Artist: Paul Kelly
Album: Nature
Label: Cooking Vinyl
Release Date: 10.12.18
Communing with Paul Kelly’s Nature is good for the soul. Shaking his fist at his own mortality, the venerable Australian singer-songwriter, whose celebrated 2017 LP Life is Fine was the toast of the ARIA Awards and reached No. 1 in his home country, opens his new album by clothing Dylan Thomas’ poem “Death Shall Have No Dominion” in joyful, uplifting folk splendor, enhancing its dramatic power with a galvanizing, life-affirming spirit that channels Woody Guthrie.

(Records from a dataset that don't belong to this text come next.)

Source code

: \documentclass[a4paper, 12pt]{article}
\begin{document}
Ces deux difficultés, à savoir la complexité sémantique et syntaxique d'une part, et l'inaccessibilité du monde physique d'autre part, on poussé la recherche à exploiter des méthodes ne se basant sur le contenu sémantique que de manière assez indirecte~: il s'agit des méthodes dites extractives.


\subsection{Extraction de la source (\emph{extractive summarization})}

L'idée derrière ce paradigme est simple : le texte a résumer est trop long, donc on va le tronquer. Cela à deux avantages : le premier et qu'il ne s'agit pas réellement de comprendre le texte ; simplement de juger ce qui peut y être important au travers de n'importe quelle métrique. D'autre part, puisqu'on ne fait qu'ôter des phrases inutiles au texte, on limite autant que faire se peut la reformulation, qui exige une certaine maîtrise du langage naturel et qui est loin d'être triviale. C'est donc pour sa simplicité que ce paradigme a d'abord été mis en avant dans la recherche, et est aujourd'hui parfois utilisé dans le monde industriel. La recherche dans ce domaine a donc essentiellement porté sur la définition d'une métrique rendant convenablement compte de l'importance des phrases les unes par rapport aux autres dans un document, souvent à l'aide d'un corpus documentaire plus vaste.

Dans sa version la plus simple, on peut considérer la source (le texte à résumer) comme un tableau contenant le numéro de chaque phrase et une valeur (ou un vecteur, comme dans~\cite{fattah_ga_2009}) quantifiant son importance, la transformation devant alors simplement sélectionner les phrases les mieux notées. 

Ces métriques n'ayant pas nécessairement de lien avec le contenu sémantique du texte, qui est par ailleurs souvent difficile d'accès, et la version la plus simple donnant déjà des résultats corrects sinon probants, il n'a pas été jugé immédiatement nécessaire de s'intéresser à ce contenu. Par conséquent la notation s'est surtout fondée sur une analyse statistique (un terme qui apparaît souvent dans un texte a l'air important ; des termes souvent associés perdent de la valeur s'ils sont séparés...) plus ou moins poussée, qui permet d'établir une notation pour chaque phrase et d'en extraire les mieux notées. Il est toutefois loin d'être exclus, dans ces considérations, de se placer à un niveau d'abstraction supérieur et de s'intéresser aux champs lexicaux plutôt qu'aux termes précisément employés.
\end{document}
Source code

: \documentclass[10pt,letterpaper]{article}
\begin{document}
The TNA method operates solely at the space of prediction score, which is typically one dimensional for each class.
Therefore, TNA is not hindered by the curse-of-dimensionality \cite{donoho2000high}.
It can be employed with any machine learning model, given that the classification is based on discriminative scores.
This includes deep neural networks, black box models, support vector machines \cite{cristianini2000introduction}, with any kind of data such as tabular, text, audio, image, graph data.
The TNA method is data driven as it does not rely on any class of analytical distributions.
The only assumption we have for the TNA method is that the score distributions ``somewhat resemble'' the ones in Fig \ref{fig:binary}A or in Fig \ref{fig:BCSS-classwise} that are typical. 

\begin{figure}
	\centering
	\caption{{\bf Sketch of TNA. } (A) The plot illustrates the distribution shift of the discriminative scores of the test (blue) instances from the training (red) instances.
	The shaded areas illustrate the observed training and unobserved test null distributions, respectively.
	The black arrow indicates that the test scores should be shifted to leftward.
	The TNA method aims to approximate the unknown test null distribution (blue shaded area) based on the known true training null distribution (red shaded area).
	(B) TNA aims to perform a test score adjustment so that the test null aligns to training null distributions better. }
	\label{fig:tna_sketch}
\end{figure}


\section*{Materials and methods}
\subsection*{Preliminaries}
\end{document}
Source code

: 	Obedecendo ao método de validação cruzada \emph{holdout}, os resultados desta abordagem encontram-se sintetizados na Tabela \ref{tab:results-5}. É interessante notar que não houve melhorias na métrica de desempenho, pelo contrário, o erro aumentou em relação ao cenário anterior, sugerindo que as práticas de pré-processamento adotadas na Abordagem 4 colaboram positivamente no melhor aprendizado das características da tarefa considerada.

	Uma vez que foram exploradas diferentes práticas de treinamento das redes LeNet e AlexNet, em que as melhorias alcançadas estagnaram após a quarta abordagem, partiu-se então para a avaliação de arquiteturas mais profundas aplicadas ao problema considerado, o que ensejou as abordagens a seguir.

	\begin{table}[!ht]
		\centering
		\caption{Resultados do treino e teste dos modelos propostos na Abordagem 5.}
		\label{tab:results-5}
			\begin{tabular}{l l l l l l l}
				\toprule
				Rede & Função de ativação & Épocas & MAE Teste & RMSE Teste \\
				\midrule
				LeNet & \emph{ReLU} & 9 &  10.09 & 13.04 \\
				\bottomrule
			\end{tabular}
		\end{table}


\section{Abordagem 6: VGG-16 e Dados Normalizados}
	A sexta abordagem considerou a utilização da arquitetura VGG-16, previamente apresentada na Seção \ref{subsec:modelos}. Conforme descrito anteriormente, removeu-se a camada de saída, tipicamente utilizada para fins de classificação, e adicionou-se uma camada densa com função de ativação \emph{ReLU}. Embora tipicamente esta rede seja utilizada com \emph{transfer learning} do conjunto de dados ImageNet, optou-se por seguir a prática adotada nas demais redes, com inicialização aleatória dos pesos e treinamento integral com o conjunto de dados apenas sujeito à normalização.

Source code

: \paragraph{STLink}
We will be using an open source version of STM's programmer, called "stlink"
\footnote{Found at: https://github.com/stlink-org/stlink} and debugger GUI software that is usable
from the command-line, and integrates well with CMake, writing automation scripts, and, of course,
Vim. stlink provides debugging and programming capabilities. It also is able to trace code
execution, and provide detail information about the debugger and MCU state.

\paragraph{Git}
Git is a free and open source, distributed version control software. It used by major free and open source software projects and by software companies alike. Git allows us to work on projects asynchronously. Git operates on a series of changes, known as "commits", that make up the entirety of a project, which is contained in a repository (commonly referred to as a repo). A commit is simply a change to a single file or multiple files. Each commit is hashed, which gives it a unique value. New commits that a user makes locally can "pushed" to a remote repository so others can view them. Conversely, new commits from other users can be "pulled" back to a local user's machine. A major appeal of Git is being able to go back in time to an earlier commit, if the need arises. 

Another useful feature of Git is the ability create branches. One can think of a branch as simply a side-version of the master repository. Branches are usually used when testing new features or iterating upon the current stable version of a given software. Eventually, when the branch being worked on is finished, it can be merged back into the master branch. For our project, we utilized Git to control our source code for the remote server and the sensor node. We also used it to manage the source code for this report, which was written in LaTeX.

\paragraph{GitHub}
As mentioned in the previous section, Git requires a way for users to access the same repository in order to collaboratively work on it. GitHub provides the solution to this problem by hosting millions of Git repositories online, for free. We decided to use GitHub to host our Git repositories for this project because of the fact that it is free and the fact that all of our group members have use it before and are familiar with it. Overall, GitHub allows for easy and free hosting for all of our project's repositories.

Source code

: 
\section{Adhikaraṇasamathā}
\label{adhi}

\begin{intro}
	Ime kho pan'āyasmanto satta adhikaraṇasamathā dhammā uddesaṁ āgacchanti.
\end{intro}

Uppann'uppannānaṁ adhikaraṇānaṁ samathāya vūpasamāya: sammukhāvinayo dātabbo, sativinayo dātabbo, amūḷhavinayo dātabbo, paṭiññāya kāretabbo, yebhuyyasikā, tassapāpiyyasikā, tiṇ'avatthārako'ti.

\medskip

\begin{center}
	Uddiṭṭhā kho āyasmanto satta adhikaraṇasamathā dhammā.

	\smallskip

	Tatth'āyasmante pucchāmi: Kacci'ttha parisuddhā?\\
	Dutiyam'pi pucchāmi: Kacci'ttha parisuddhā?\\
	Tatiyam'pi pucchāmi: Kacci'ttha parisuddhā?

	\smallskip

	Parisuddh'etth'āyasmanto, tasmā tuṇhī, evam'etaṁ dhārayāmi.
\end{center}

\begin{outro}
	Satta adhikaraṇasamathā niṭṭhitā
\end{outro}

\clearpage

The consummate song craftsman, shaping works of captivating beauty from seductive melodies, drifting hooks and graceful harmonies, Kelly has a way with other people’s words, as well as his own. On Nature, Kelly perfectly tailors the poetry of Sylvia Plath, Phillip Larkin, Gerard Manley Hopkins and Walt Whitman to tuneful folk-rock mystery and magic, brushing Larkin’s “The Trees” with light acoustic strum and letting it swim gently in a liquid pool of electric guitars, Farfisa organ and Mellotron, and Kelly’s lovely duet with Alice Keath. Imaginatively rearranging Section 32 of Whitman’s “Song of Myself” to drink deeply from similar dark, rippling waters, Kelly sinks into a resonant “With Animals” that creaks like an old wooden ship, and later slowly sweeps Hopkins’ “God’s Grandeur” into a halting, amiable shuffle as it ponders the circle of life.
Flora and fauna, and how mankind relates to both, are of particular lyrical interest to Kelly on Nature. Ably backed by drummer Peter Luscombe, bassist Bill McDonald, guitarists Ash Naylor and Dan Kelly, and keyboardist Cameron Bruce, while also receiving vocal help from daughters Madeleine and Memphis, Kelly—seemingly always cognizant of Bob Dylan’s influence on him—circles above with lithe folky swoops in “Seagulls of Seattle” and conjures a grim, woodsy fairy tale for “Little Wolf,” where danger is omnipresent and there’s a choice between going it alone or running with a pack. Kelly chooses the latter in the record’s exhilarating first single, “With the One I Love,” as the full band coalesces brilliantly in a mighty, flowing current of starry, melodic rock that would break through any dam. Even more beguiling, “Bound to Follow (Aisling Song)” charms those spellbound by Kate Miller-Heidke’s siren vocals into otherworldly abstraction. Isn’t Nature wonderful?